• _THE DATA_
::::::

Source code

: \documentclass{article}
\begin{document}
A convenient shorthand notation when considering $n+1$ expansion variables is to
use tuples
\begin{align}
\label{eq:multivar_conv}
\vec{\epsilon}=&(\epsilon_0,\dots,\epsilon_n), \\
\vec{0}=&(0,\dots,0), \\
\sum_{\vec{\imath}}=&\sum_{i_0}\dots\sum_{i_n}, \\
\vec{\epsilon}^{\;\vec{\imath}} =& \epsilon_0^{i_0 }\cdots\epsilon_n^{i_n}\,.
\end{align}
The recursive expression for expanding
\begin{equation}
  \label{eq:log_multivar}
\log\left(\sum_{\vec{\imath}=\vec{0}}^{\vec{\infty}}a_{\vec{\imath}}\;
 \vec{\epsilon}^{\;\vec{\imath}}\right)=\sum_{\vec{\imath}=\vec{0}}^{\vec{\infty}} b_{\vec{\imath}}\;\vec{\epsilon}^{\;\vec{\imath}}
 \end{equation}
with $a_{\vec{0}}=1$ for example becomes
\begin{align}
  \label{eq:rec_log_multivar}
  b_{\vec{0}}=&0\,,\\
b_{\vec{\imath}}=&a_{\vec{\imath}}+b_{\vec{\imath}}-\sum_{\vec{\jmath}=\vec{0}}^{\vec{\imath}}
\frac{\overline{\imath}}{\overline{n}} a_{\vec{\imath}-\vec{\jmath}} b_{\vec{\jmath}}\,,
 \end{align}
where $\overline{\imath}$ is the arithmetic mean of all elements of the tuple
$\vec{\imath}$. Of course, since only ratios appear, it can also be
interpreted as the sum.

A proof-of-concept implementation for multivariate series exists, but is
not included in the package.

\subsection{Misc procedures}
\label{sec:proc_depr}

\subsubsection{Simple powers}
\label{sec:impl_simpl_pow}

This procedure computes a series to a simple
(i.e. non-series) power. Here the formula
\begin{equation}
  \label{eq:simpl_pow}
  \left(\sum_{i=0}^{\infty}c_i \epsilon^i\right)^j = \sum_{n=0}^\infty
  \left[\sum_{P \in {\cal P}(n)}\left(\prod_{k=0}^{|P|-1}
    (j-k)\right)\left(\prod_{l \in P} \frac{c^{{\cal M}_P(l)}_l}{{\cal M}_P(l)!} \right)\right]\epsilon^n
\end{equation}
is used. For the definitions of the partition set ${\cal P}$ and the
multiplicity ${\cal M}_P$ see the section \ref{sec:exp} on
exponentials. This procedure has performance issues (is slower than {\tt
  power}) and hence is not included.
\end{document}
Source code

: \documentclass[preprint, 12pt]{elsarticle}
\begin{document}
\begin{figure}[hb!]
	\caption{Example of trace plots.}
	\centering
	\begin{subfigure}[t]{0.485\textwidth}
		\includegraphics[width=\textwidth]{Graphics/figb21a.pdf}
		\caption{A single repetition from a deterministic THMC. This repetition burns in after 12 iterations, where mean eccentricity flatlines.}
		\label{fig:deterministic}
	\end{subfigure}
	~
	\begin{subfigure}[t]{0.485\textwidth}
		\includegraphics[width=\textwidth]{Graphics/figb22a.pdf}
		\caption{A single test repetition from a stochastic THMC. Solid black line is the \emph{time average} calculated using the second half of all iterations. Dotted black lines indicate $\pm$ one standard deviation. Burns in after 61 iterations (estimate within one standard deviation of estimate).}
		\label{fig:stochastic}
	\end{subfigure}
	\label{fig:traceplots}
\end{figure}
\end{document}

::::::

• _PROBLEM TO SOLVE_
Only those lines running from the one containing "interpreted as the sum." through the last line of the data above are to be copied, exactly, with both ends included.

• _WRITTEN REPLY_
interpreted as the sum.

A proof-of-concept implementation for multivariate series exists, but is
not included in the package.

\subsection{Misc procedures}
\label{sec:proc_depr}

\subsubsection{Simple powers}
\label{sec:impl_simpl_pow}

This procedure computes a series to a simple
(i.e. non-series) power. Here the formula
\begin{equation}
  \label{eq:simpl_pow}
  \left(\sum_{i=0}^{\infty}c_i \epsilon^i\right)^j = \sum_{n=0}^\infty
  \left[\sum_{P \in {\cal P}(n)}\left(\prod_{k=0}^{|P|-1}
    (j-k)\right)\left(\prod_{l \in P} \frac{c^{{\cal M}_P(l)}_l}{{\cal M}_P(l)!} \right)\right]\epsilon^n
\end{equation}
is used. For the definitions of the partition set ${\cal P}$ and the
multiplicity ${\cal M}_P$ see the section \ref{sec:exp} on
exponentials. This procedure has performance issues (is slower than {\tt
  power}) and hence is not included.
\end{document}
Source code

: \documentclass[preprint, 12pt]{elsarticle}
\begin{document}
\begin{figure}[hb!]
	\caption{Example of trace plots.}
	\centering
	\begin{subfigure}[t]{0.485\textwidth}
		\includegraphics[width=\textwidth]{Graphics/figb21a.pdf}
		\caption{A single repetition from a deterministic THMC. This repetition burns in after 12 iterations, where mean eccentricity flatlines.}
		\label{fig:deterministic}
	\end{subfigure}
	~
	\begin{subfigure}[t]{0.485\textwidth}
		\includegraphics[width=\textwidth]{Graphics/figb22a.pdf}
		\caption{A single test repetition from a stochastic THMC. Solid black line is the \emph{time average} calculated using the second half of all iterations. Dotted black lines indicate $\pm$ one standard deviation. Burns in after 61 iterations (estimate within one standard deviation of estimate).}
		\label{fig:stochastic}
	\end{subfigure}
	\label{fig:traceplots}
\end{figure}
\end{document}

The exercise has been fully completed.